**WHAT TO PRODUCE:**
Every line from the one with "Je rends grâces" to the one with "Reçois-le donc comme mes propres entrailles.", including those two, is to be copied exactly; all other lines of the entries below are left out.

[[ SUPPLIED RECORDS, beginning ]]

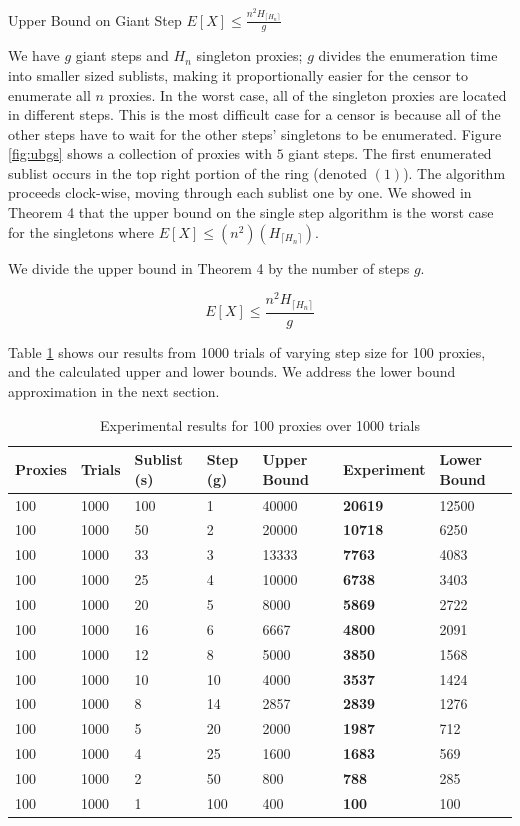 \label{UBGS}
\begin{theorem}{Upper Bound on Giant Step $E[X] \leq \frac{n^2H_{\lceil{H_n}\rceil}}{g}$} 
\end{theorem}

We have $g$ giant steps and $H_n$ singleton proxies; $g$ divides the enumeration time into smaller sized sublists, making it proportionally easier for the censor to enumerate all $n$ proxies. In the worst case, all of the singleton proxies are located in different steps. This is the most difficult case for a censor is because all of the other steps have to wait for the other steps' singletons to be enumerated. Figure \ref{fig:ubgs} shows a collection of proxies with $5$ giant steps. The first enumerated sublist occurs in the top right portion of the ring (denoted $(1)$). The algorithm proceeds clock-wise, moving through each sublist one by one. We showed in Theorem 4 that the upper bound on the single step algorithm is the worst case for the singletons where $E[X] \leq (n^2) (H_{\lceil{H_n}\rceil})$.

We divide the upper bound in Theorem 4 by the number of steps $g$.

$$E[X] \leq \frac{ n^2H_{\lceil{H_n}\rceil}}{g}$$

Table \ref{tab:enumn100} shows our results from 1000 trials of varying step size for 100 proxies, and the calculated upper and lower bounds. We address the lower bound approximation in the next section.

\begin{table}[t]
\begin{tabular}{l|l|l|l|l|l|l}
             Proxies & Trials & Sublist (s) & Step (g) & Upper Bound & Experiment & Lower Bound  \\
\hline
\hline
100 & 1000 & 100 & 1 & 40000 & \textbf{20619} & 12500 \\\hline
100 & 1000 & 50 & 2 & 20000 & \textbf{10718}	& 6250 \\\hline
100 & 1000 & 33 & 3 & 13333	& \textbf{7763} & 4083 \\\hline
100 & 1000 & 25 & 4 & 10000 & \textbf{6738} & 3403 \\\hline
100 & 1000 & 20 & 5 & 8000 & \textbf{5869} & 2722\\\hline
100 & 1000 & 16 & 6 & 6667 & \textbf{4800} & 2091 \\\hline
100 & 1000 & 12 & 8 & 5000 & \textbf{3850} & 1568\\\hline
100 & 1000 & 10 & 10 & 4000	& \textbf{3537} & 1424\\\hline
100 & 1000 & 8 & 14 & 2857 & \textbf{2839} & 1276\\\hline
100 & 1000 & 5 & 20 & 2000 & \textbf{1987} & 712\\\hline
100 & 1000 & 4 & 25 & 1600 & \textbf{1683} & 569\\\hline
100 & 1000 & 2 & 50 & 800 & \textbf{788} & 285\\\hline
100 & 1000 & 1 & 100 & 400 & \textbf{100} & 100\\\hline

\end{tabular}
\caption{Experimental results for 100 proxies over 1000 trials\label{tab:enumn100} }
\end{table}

[[ SUPPLIED RECORDS, end ]]
[[ SUPPLIED RECORDS, beginning ]]

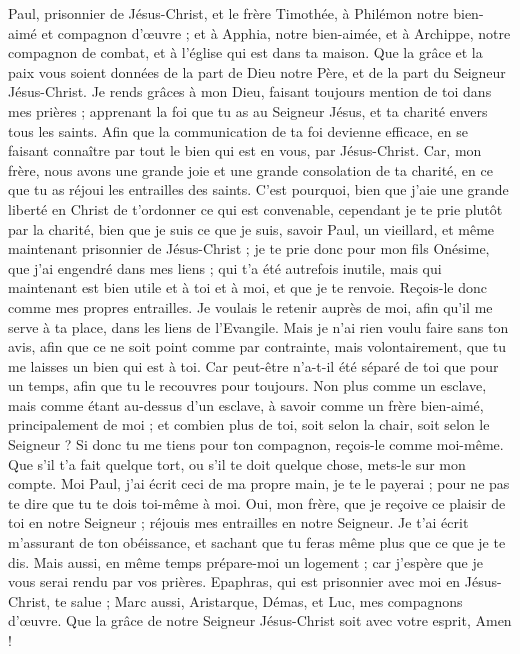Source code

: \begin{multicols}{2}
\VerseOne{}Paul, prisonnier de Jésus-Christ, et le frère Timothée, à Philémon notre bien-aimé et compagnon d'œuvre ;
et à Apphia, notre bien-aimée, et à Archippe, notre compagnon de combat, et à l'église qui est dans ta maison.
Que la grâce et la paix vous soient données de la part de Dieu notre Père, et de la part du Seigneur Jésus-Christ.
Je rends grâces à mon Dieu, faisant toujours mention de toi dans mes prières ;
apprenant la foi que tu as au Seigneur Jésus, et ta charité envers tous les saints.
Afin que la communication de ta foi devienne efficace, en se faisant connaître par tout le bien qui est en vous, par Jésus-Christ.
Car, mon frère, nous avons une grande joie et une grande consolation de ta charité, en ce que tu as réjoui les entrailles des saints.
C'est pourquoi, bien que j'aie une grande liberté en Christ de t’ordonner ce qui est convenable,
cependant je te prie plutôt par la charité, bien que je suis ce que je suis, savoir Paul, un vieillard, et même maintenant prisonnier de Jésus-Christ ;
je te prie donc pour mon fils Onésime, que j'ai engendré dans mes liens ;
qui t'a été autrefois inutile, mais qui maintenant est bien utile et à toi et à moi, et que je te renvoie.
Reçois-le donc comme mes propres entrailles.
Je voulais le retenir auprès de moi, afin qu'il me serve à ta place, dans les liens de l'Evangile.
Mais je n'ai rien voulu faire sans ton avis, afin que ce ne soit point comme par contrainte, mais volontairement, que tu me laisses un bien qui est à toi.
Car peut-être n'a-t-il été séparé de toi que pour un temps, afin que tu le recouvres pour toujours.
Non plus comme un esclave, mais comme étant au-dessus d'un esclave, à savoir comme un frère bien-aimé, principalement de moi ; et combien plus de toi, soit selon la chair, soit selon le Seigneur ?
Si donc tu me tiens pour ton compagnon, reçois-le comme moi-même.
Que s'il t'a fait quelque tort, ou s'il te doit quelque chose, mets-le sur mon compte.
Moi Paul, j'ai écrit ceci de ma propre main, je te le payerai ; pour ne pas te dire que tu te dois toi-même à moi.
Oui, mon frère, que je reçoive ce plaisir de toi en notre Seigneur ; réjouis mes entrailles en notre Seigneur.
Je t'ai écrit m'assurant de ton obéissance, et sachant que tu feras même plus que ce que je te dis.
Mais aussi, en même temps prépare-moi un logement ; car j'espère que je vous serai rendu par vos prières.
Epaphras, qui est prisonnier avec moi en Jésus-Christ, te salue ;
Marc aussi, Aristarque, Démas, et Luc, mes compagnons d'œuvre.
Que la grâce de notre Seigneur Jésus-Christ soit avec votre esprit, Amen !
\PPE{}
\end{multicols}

[[ SUPPLIED RECORDS, end ]]

**REPLY:**
Je rends grâces à mon Dieu, faisant toujours mention de toi dans mes prières ;
apprenant la foi que tu as au Seigneur Jésus, et ta charité envers tous les saints.
Afin que la communication de ta foi devienne efficace, en se faisant connaître par tout le bien qui est en vous, par Jésus-Christ.
Car, mon frère, nous avons une grande joie et une grande consolation de ta charité, en ce que tu as réjoui les entrailles des saints.
C'est pourquoi, bien que j'aie une grande liberté en Christ de t’ordonner ce qui est convenable,
cependant je te prie plutôt par la charité, bien que je suis ce que je suis, savoir Paul, un vieillard, et même maintenant prisonnier de Jésus-Christ ;
je te prie donc pour mon fils Onésime, que j'ai engendré dans mes liens ;
qui t'a été autrefois inutile, mais qui maintenant est bien utile et à toi et à moi, et que je te renvoie.
Reçois-le donc comme mes propres entrailles.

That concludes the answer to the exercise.